However, these groups traditionally did not have the power to influence Australian government policy, especially when the wider public affixed no great relevance to the issue, and the Department of Foreign Affairs and Trade saw meddling with the issue as only providing risks, no rewards. The calculus changed when U.S. President Donald Trump decided to move the U.S. embassy from Tel Aviv to Jerusalem in May. This transformed the issue from a minority concern to the official policy of the world’s most powerful state.

Yet the issue should still not have been big enough for Australia to simply fall in line with the United States. The alliance would not have been affected if Australia had maintained the status quo. But foreign policy implications were not the driving force behind Morrison deciding to reconsider Australia’s policy. What we are seeing now is the influence of Trump on the Liberal Party’s position, not the United States’ influence on Australia’s position.  
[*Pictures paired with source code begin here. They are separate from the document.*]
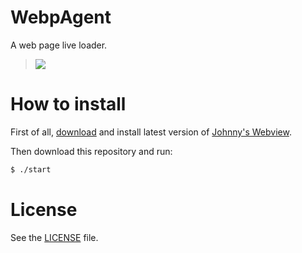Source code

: WebpAgent
=========

A web page live loader.

> ![](http://i.imgur.com/kG2ZBjl.png)

# How to install
First of all, [download](https://github.com/IonicaBizau/johnnys-webview/raw/master/deb/64bit/64-dev-release.deb) and install latest version of [Johnny's Webview](https://github.com/IonicaBizau/johnnys-webview).

Then download this repository and run:

```sh
$ ./start
```

# License
See the [LICENSE](./LICENSE) file.

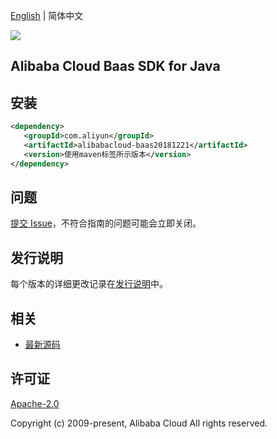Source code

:[English](README.md) | 简体中文

![](https://aliyunsdk-pages.alicdn.com/icons/AlibabaCloud.svg)

## Alibaba Cloud Baas SDK for Java

## 安装

```xml
<dependency>
   <groupId>com.aliyun</groupId>
   <artifactId>alibabacloud-baas20181221</artifactId>
   <version>使用maven标签所示版本</version>
</dependency>
```

## 问题

[提交 Issue](https://github.com/aliyun/alibabacloud-java-async-sdk/issues/new)，不符合指南的问题可能会立即关闭。

## 发行说明

每个版本的详细更改记录在[发行说明](./ChangeLog.txt)中。

## 相关

- [最新源码](https://github.com/aliyun/alibabacloud-async-java-sdk/)

## 许可证

[Apache-2.0](http://www.apache.org/licenses/LICENSE-2.0)

Copyright (c) 2009-present, Alibaba Cloud All rights reserved.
As the dominant actor within the Republican Party, as well as president of the United States, and with a revisionist attitude toward both roles, the new norms Trump creates are not solely contained within the United States. His reshaping of both these roles resonates globally and conservative parties worldwide are bandwagoning onto these new positions as operational norms. There is a cross-border homogenization of conservative identity politics, as conservative parties take less of a localized approach to their policymaking, and instead adopt wider “bullet-points” that create an international conservative solidarity. Due to the way information is now distributed globally, there is seemingly an incentive to fall in line with the grander proclamations and ideological shifts of the Trump administration, as these positions form the vanguard of a new global conservative culture.

This is why during the recent election in the state of Victoria, the Liberal Party inexplicably claimed it would shift Victoria’s trade office in Israel to Jerusalem, despite Tel Aviv being Israel’s economic hub. That the party used the slogan “Make Victoria Safe Again” also demonstrates how Trumpian norms are being internalized. These new conservative norms seem to have also influenced the Conservative Party of Canada, with it stating that the party will recognize Jerusalem as the Israeli capital should they win next year’s election. Brazil’s incoming far-right President Jair Bolsonaro now feels the path is clear for him to move Brazil’s embassy when he takes office, and Alternative for Germany politicians are attempting to push Berlin to do likewise.
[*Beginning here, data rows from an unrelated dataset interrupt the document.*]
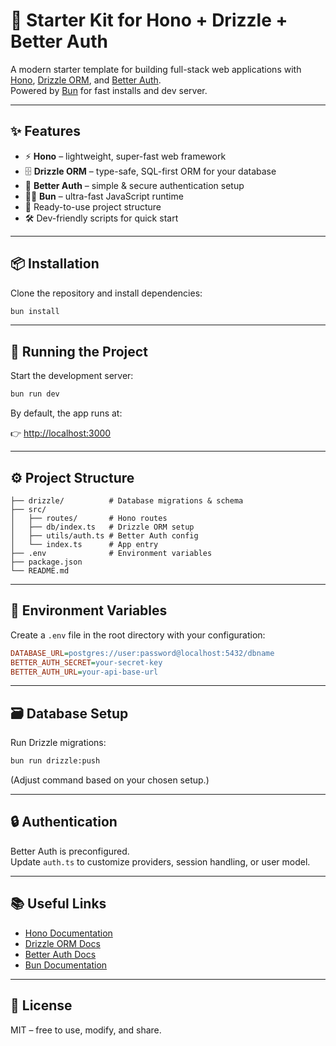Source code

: # 🚀 Starter Kit for Hono + Drizzle + Better Auth

A modern starter template for building full-stack web applications with [Hono](https://hono.dev/), [Drizzle ORM](https://orm.drizzle.team/), and [Better Auth](https://better-auth.com/).  
Powered by [Bun](https://bun.sh/) for fast installs and dev server.  

---

## ✨ Features

- ⚡ **Hono** – lightweight, super-fast web framework
- 🗄 **Drizzle ORM** – type-safe, SQL-first ORM for your database
- 🔑 **Better Auth** – simple & secure authentication setup
- 🧑‍💻 **Bun** – ultra-fast JavaScript runtime
- 📂 Ready-to-use project structure
- 🛠 Dev-friendly scripts for quick start

---

## 📦 Installation

Clone the repository and install dependencies:

```sh
bun install
```

---

## 🏃 Running the Project

Start the development server:

```sh
bun run dev
```

By default, the app runs at:

👉 [http://localhost:3000](http://localhost:3000)

---

## ⚙️ Project Structure

```
├── drizzle/          # Database migrations & schema
├── src/
│   ├── routes/       # Hono routes
│   ├── db/index.ts   # Drizzle ORM setup
│   ├── utils/auth.ts # Better Auth config
│   └── index.ts      # App entry
├── .env              # Environment variables
├── package.json
└── README.md
```

---

## 🔧 Environment Variables

Create a `.env` file in the root directory with your configuration:

```ini
DATABASE_URL=postgres://user:password@localhost:5432/dbname
BETTER_AUTH_SECRET=your-secret-key
BETTER_AUTH_URL=your-api-base-url
```

---

## 🗃 Database Setup

Run Drizzle migrations:

```sh
bun run drizzle:push
```

(Adjust command based on your chosen setup.)

---

## 🔒 Authentication

Better Auth is preconfigured.  
Update `auth.ts` to customize providers, session handling, or user model.

---

## 📚 Useful Links

- [Hono Documentation](https://hono.dev/)
- [Drizzle ORM Docs](https://orm.drizzle.team/)
- [Better Auth Docs](https://better-auth.com/)
- [Bun Documentation](https://bun.sh/docs)

---

## 📜 License

MIT – free to use, modify, and share.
Yet what is most intriguing is the behavioral shift in the Liberal Party that this episode has highlighted. This behavior is not only threatening the national interest, but is a threat to the Liberal Party itself. Recent electoral events have indicated that the rewards that are being created for the Liberal Party on their social media accounts are being prioritized over the rewards at the ballot box. An incessant desire to signal to the in-group is taking precedence over both governing and winning elections. In this regard the merits of shifting the embassy in Israel don’t actually seem important. The position of the identity group is the defining element; the consequences are irrelevant.
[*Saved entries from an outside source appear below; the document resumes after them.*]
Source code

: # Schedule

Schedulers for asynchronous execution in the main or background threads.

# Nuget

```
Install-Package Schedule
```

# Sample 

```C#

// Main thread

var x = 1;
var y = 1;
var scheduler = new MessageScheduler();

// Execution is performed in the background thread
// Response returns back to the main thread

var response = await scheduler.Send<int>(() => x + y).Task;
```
What this means for Australia’s foreign policy is that it may be moving into a phase where it is no longer mostly above partisan politics. As the new norms being created in conservative politics continue to exert influence on the Liberal Party, the party may decide it needs to further use Australia’s foreign policy as part of its identity signaling. Come the election in May the public will undoubtedly send its own signal that this behavior is unacceptable, but whether or not the party can comprehend this is yet unknown.